Lionel Messi, who had scored one of his best goals only a few days earlier against Athletic in Bilbao, was never came off the bench. Pep Guardiola had left the previous summer.

No one on the pitch was spared, aside from the adored Andres Iniesta and Xavi Hernandez, who were withdrawn by the middle of the second half. It was as big an indication as any that Barcelona had meekly surrendered.

The final score was 3-0 for Bayern, and a humiliating aggregate loss of 7-0 for Barcelona.

The verdict was unanimous. Tiki-taka, that silliest of tags, was dead. Barcelona, the critics agreed, had been “found out”. No so much “more than a club”, but no more a club, if you believed the backlash.

Football, however, is never as black and white as the fans and media want it to be.

Exactly two years on, it is now Barcelona lording it over Bayern, 5-3 on aggregate.

When Mehdi Benatia scored a sixth-minute goal, a Bayern miracle comeback seemed possible. But this was not the Barcelona of 2013. And how did they resist the onslaught? By keeping possession of the ball and hitting on the break. Reports of tiki-taka’s demise had been exaggerated.

Barcelona did not hit the heights of the first leg, but they did not need to.

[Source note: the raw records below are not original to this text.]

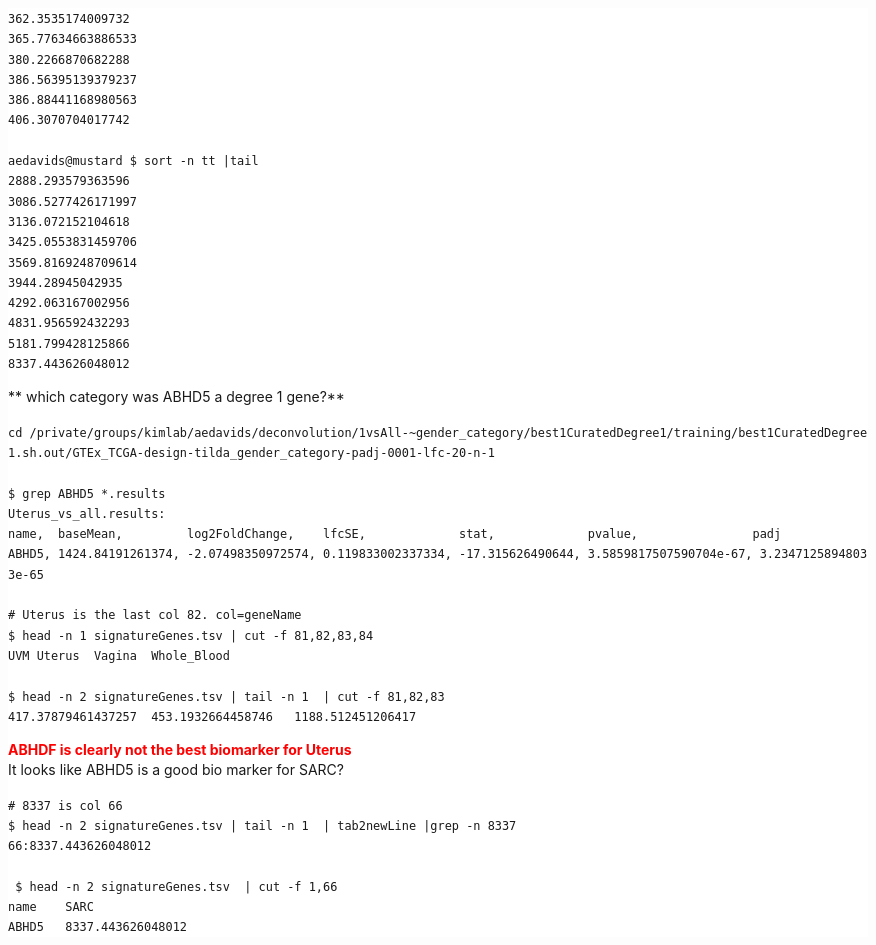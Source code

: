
 ```
362.3535174009732
365.77634663886533
380.2266870682288
386.56395139379237
386.88441168980563
406.3070704017742

aedavids@mustard $ sort -n tt |tail
2888.293579363596
3086.5277426171997
3136.072152104618
3425.0553831459706
3569.8169248709614
3944.28945042935
4292.063167002956
4831.956592432293
5181.799428125866
8337.443626048012
```

** which category was ABHD5 a degree 1 gene?**  

```
cd /private/groups/kimlab/aedavids/deconvolution/1vsAll-~gender_category/best1CuratedDegree1/training/best1CuratedDegree1.sh.out/GTEx_TCGA-design-tilda_gender_category-padj-0001-lfc-20-n-1

$ grep ABHD5 *.results
Uterus_vs_all.results:
name,  baseMean,         log2FoldChange,    lfcSE,             stat,             pvalue,                padj
ABHD5, 1424.84191261374, -2.07498350972574, 0.119833002337334, -17.315626490644, 3.5859817507590704e-67, 3.23471258948033e-65

# Uterus is the last col 82. col=geneName
$ head -n 1 signatureGenes.tsv | cut -f 81,82,83,84
UVM	Uterus	Vagina	Whole_Blood

$ head -n 2 signatureGenes.tsv | tail -n 1  | cut -f 81,82,83
417.37879461437257	453.1932664458746	1188.512451206417
```

**<span style="color:red">ABHDF is clearly not the best biomarker for Uterus</span>**  
It looks like ABHD5 is a good bio marker for SARC?
```
# 8337 is col 66
$ head -n 2 signatureGenes.tsv | tail -n 1  | tab2newLine |grep -n 8337
66:8337.443626048012

 $ head -n 2 signatureGenes.tsv  | cut -f 1,66
name	SARC
ABHD5	8337.443626048012
```
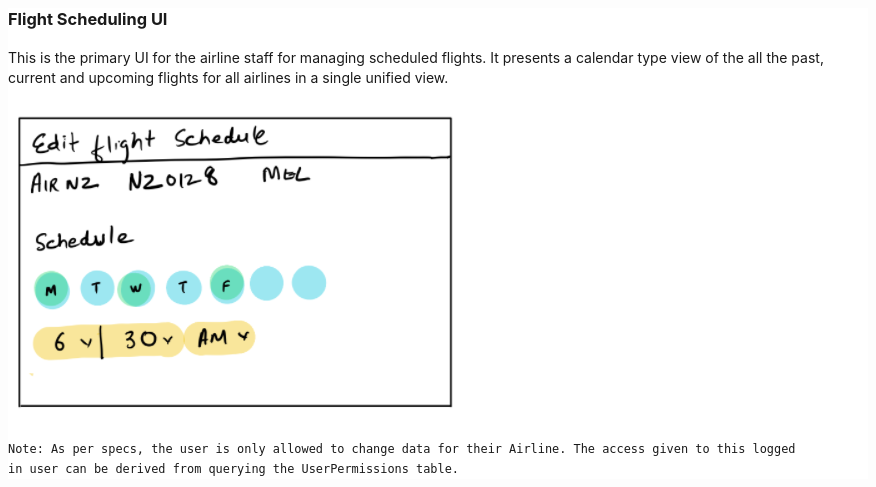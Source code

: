 ### Flight Scheduling UI
This is the primary UI for the airline staff for managing scheduled flights. It presents a calendar type view of the all the past, current and upcoming flights for all airlines in a single unified view.

![System Architecture](edit_flight.PNG)

``` 
Note: As per specs, the user is only allowed to change data for their Airline. The access given to this logged
in user can be derived from querying the UserPermissions table.
```
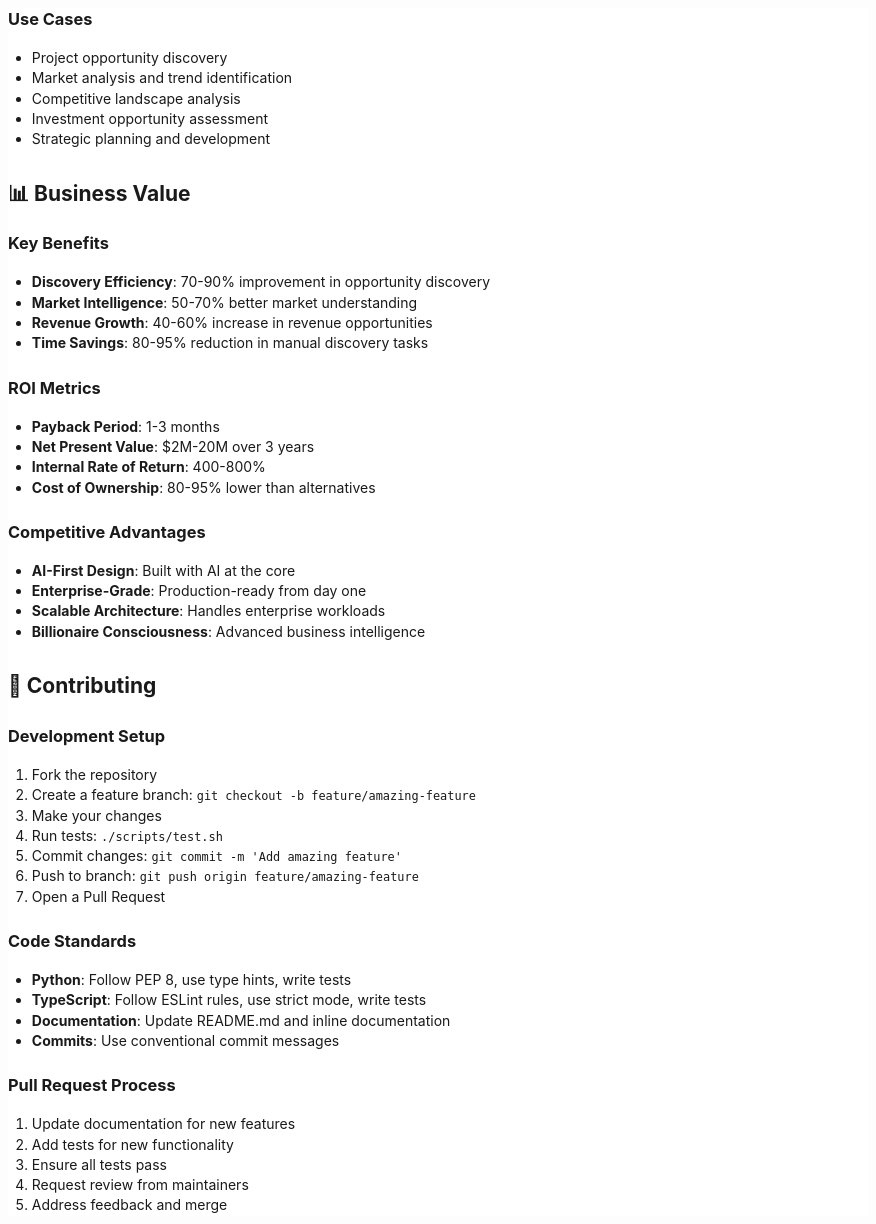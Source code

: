 ### Use Cases
- Project opportunity discovery
- Market analysis and trend identification
- Competitive landscape analysis
- Investment opportunity assessment
- Strategic planning and development

## 📊 Business Value

### Key Benefits
- **Discovery Efficiency**: 70-90% improvement in opportunity discovery
- **Market Intelligence**: 50-70% better market understanding
- **Revenue Growth**: 40-60% increase in revenue opportunities
- **Time Savings**: 80-95% reduction in manual discovery tasks

### ROI Metrics
- **Payback Period**: 1-3 months
- **Net Present Value**: $2M-20M over 3 years
- **Internal Rate of Return**: 400-800%
- **Cost of Ownership**: 80-95% lower than alternatives

### Competitive Advantages
- **AI-First Design**: Built with AI at the core
- **Enterprise-Grade**: Production-ready from day one
- **Scalable Architecture**: Handles enterprise workloads
- **Billionaire Consciousness**: Advanced business intelligence

## 🤝 Contributing

### Development Setup
1. Fork the repository
2. Create a feature branch: `git checkout -b feature/amazing-feature`
3. Make your changes
4. Run tests: `./scripts/test.sh`
5. Commit changes: `git commit -m 'Add amazing feature'`
6. Push to branch: `git push origin feature/amazing-feature`
7. Open a Pull Request

### Code Standards
- **Python**: Follow PEP 8, use type hints, write tests
- **TypeScript**: Follow ESLint rules, use strict mode, write tests
- **Documentation**: Update README.md and inline documentation
- **Commits**: Use conventional commit messages

### Pull Request Process
1. Update documentation for new features
2. Add tests for new functionality
3. Ensure all tests pass
4. Request review from maintainers
5. Address feedback and merge
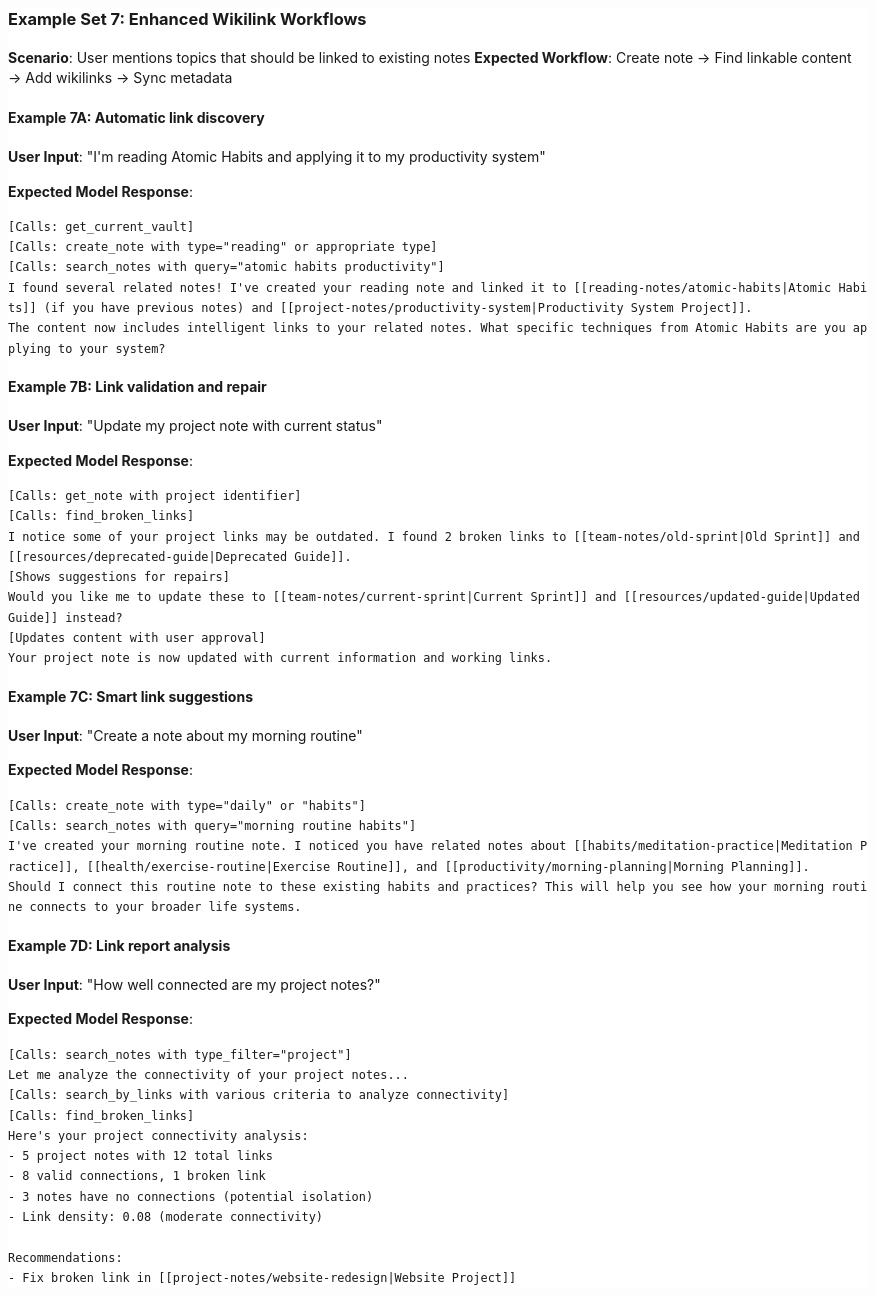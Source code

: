 ### Example Set 7: Enhanced Wikilink Workflows

**Scenario**: User mentions topics that should be linked to existing notes
**Expected Workflow**: Create note → Find linkable content → Add wikilinks → Sync metadata

#### Example 7A: Automatic link discovery
**User Input**: "I'm reading Atomic Habits and applying it to my productivity system"

**Expected Model Response**:
```
[Calls: get_current_vault]
[Calls: create_note with type="reading" or appropriate type]
[Calls: search_notes with query="atomic habits productivity"]
I found several related notes! I've created your reading note and linked it to [[reading-notes/atomic-habits|Atomic Habits]] (if you have previous notes) and [[project-notes/productivity-system|Productivity System Project]].
The content now includes intelligent links to your related notes. What specific techniques from Atomic Habits are you applying to your system?
```

#### Example 7B: Link validation and repair
**User Input**: "Update my project note with current status"

**Expected Model Response**:
```
[Calls: get_note with project identifier]
[Calls: find_broken_links]
I notice some of your project links may be outdated. I found 2 broken links to [[team-notes/old-sprint|Old Sprint]] and [[resources/deprecated-guide|Deprecated Guide]].
[Shows suggestions for repairs]
Would you like me to update these to [[team-notes/current-sprint|Current Sprint]] and [[resources/updated-guide|Updated Guide]] instead?
[Updates content with user approval]
Your project note is now updated with current information and working links.
```

#### Example 7C: Smart link suggestions
**User Input**: "Create a note about my morning routine"

**Expected Model Response**:
```
[Calls: create_note with type="daily" or "habits"]
[Calls: search_notes with query="morning routine habits"]
I've created your morning routine note. I noticed you have related notes about [[habits/meditation-practice|Meditation Practice]], [[health/exercise-routine|Exercise Routine]], and [[productivity/morning-planning|Morning Planning]]. 
Should I connect this routine note to these existing habits and practices? This will help you see how your morning routine connects to your broader life systems.
```

#### Example 7D: Link report analysis
**User Input**: "How well connected are my project notes?"

**Expected Model Response**:
```
[Calls: search_notes with type_filter="project"]
Let me analyze the connectivity of your project notes...
[Calls: search_by_links with various criteria to analyze connectivity]
[Calls: find_broken_links]
Here's your project connectivity analysis:
- 5 project notes with 12 total links
- 8 valid connections, 1 broken link
- 3 notes have no connections (potential isolation)
- Link density: 0.08 (moderate connectivity)

Recommendations:
- Fix broken link in [[project-notes/website-redesign|Website Project]]
```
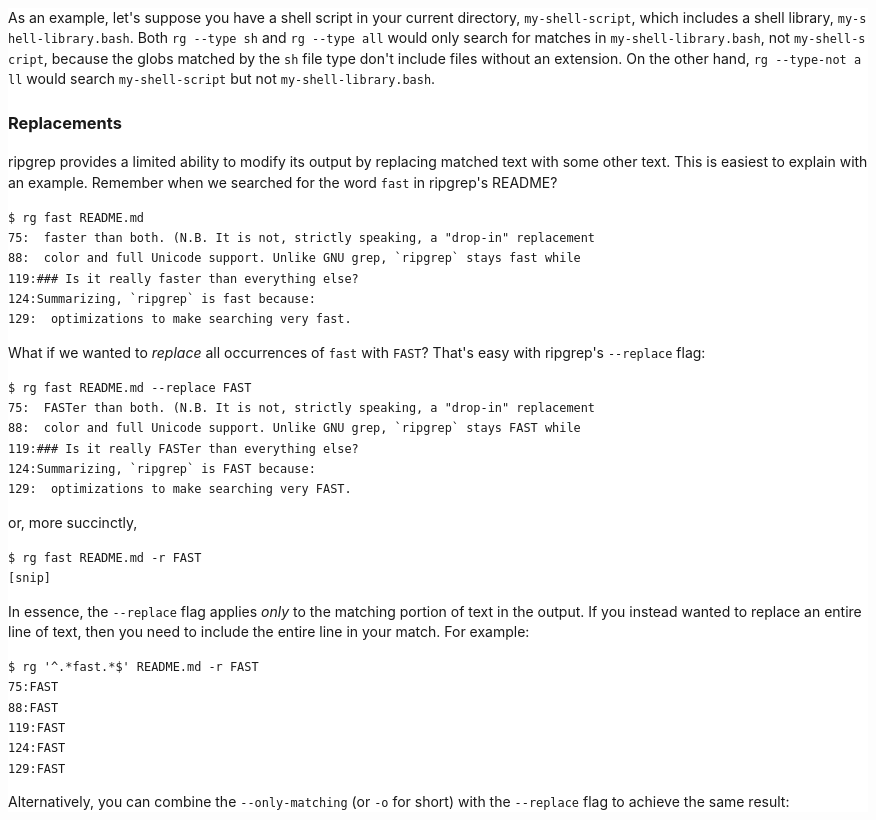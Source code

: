 As an example, let's suppose you have a shell script in your current directory,
`my-shell-script`, which includes a shell library, `my-shell-library.bash`.
Both `rg --type sh` and `rg --type all` would only search for matches in
`my-shell-library.bash`, not `my-shell-script`, because the globs matched
by the `sh` file type don't include files without an extension. On the
other hand, `rg --type-not all` would search `my-shell-script` but not
`my-shell-library.bash`.

### Replacements

ripgrep provides a limited ability to modify its output by replacing matched
text with some other text. This is easiest to explain with an example. Remember
when we searched for the word `fast` in ripgrep's README?

```
$ rg fast README.md
75:  faster than both. (N.B. It is not, strictly speaking, a "drop-in" replacement
88:  color and full Unicode support. Unlike GNU grep, `ripgrep` stays fast while
119:### Is it really faster than everything else?
124:Summarizing, `ripgrep` is fast because:
129:  optimizations to make searching very fast.
```

What if we wanted to _replace_ all occurrences of `fast` with `FAST`? That's
easy with ripgrep's `--replace` flag:

```
$ rg fast README.md --replace FAST
75:  FASTer than both. (N.B. It is not, strictly speaking, a "drop-in" replacement
88:  color and full Unicode support. Unlike GNU grep, `ripgrep` stays FAST while
119:### Is it really FASTer than everything else?
124:Summarizing, `ripgrep` is FAST because:
129:  optimizations to make searching very FAST.
```

or, more succinctly,

```
$ rg fast README.md -r FAST
[snip]
```

In essence, the `--replace` flag applies _only_ to the matching portion of text
in the output. If you instead wanted to replace an entire line of text, then
you need to include the entire line in your match. For example:

```
$ rg '^.*fast.*$' README.md -r FAST
75:FAST
88:FAST
119:FAST
124:FAST
129:FAST
```

Alternatively, you can combine the `--only-matching` (or `-o` for short) with
the `--replace` flag to achieve the same result:
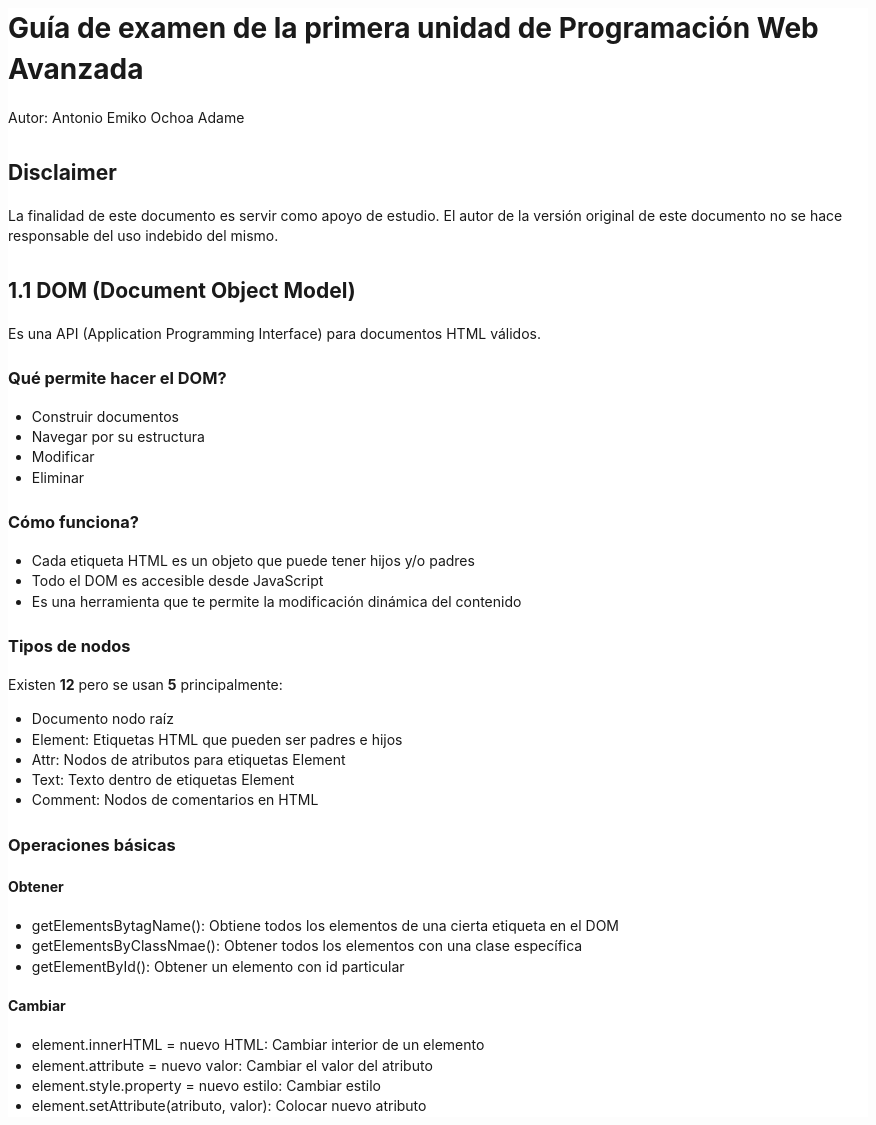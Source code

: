 # Guía de examen de la primera unidad de Programación Web Avanzada

Autor: Antonio Emiko Ochoa Adame

## Disclaimer

La finalidad de este documento es servir como apoyo de estudio.
El autor de la versión original de este documento no se hace responsable del
uso indebido del mismo.

## 1.1 DOM (Document Object Model)

Es una API (Application Programming Interface) para documentos HTML válidos.

### Qué permite hacer el DOM?

- Construir documentos
- Navegar por su estructura
- Modificar
- Eliminar

### Cómo funciona?

- Cada etiqueta HTML es un objeto que puede tener hijos y/o padres
- Todo el DOM es accesible desde JavaScript
- Es una herramienta que te permite la modificación dinámica del contenido

### Tipos de nodos

Existen **12** pero se usan **5** principalmente:

- Documento nodo raíz
- Element: Etiquetas HTML que pueden ser padres e hijos
- Attr: Nodos de atributos para etiquetas Element
- Text: Texto dentro de etiquetas Element
- Comment: Nodos de comentarios en HTML

### Operaciones básicas

#### Obtener

- getElementsBytagName(): Obtiene todos los elementos de una cierta etiqueta en
el DOM
- getElementsByClassNmae(): Obtener todos los elementos con una clase específica
- getElementById(): Obtener un elemento con id particular

#### Cambiar

- element.innerHTML = nuevo HTML: Cambiar interior de un elemento
- element.attribute = nuevo valor: Cambiar el valor del atributo
- element.style.property = nuevo estilo: Cambiar estilo
- element.setAttribute(atributo, valor): Colocar nuevo atributo
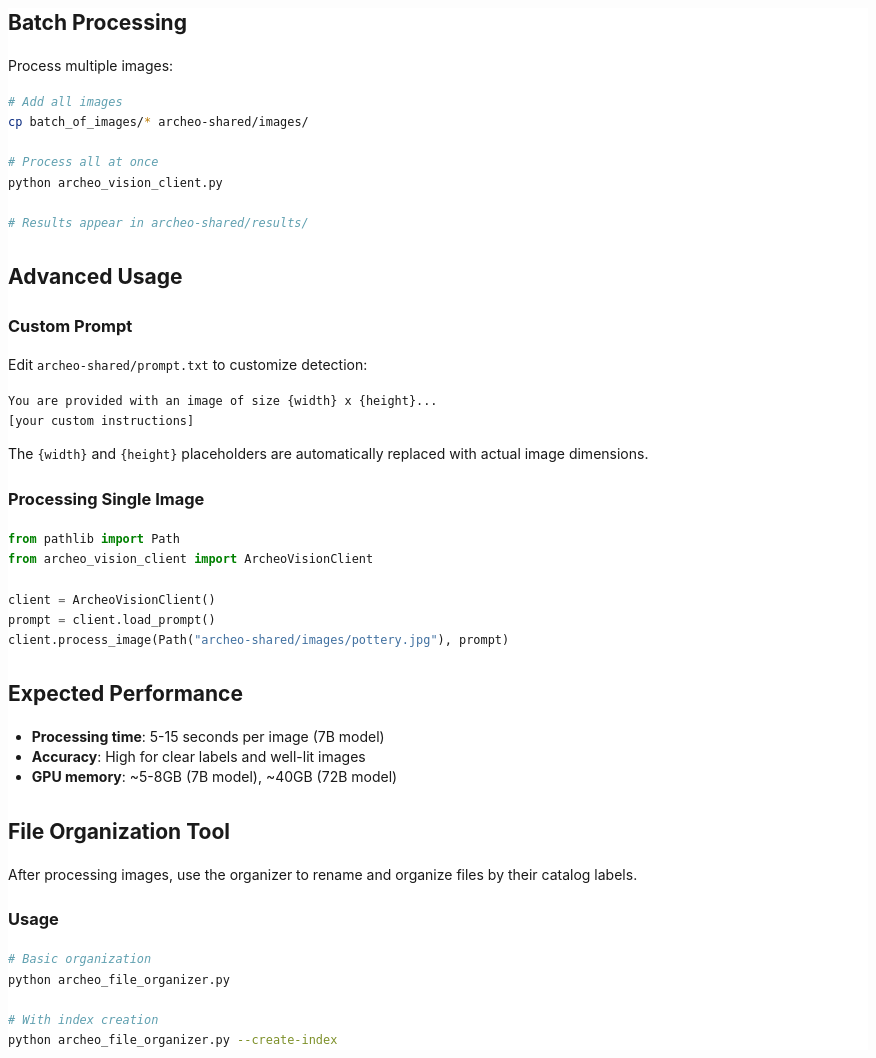 ## Batch Processing

Process multiple images:

```bash
# Add all images
cp batch_of_images/* archeo-shared/images/

# Process all at once
python archeo_vision_client.py

# Results appear in archeo-shared/results/
```

## Advanced Usage

### Custom Prompt

Edit `archeo-shared/prompt.txt` to customize detection:

```text
You are provided with an image of size {width} x {height}...
[your custom instructions]
```

The `{width}` and `{height}` placeholders are automatically replaced with actual image dimensions.

### Processing Single Image

```python
from pathlib import Path
from archeo_vision_client import ArcheoVisionClient

client = ArcheoVisionClient()
prompt = client.load_prompt()
client.process_image(Path("archeo-shared/images/pottery.jpg"), prompt)
```

## Expected Performance

- **Processing time**: 5-15 seconds per image (7B model)
- **Accuracy**: High for clear labels and well-lit images
- **GPU memory**: ~5-8GB (7B model), ~40GB (72B model)

## File Organization Tool

After processing images, use the organizer to rename and organize files by their catalog labels.

### Usage

```bash
# Basic organization
python archeo_file_organizer.py

# With index creation
python archeo_file_organizer.py --create-index
```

Barcelona’s comeuppance in 2013 was celebrated with glee by those who saw possession football as soporific. Good riddance, they said.

But could it not have been a problem with personnel, rather than system? Many players were injured, getting on or enduring a drop in intensity. A team that flirted so closely to perfection were suddenly there for the taking. Bayern in 2013 were a better football team than Barcelona.

Under Guardiola, Barcelona had perfected the art of keeping the ball, thanks to the peerless midfield trio of Iniesta, Xavi and Sergio Busquets.

In Messi, who could score a goal or two, they also had perhaps the greatest passer of all.

Much has been said about Luis Enrique playing a more direct style, with the front three of Suarez, Neymar and Messi relied upon to deliver match after match. Certainly Barcelona do not control midfield as they did under Guardiola, as the twin influences of Xavi and Iniesta have waned.

At the same time, there has hardly been a departure from the ideology that Johan Cruyff instilled into the club in the early 1990s. It is still pass, pass, pass. The opposition cannot hurt you if they do not have the ball, as Bayern and Guardiola found for long periods on Tuesday. If you have an in-form Neymar, Suarez and, above all, Messi, whose peaks correlate with Barcelona’s, then the hurt will be one way.

Barca march on to the final in Berlin, once again a dream team. Bayern, necessarily for the narrative, are in crisis.

Tiki-taka may be a worn-out, obsolete phrase, but Barcelona had not been found out in 2013 after all. They were simply taking a breather.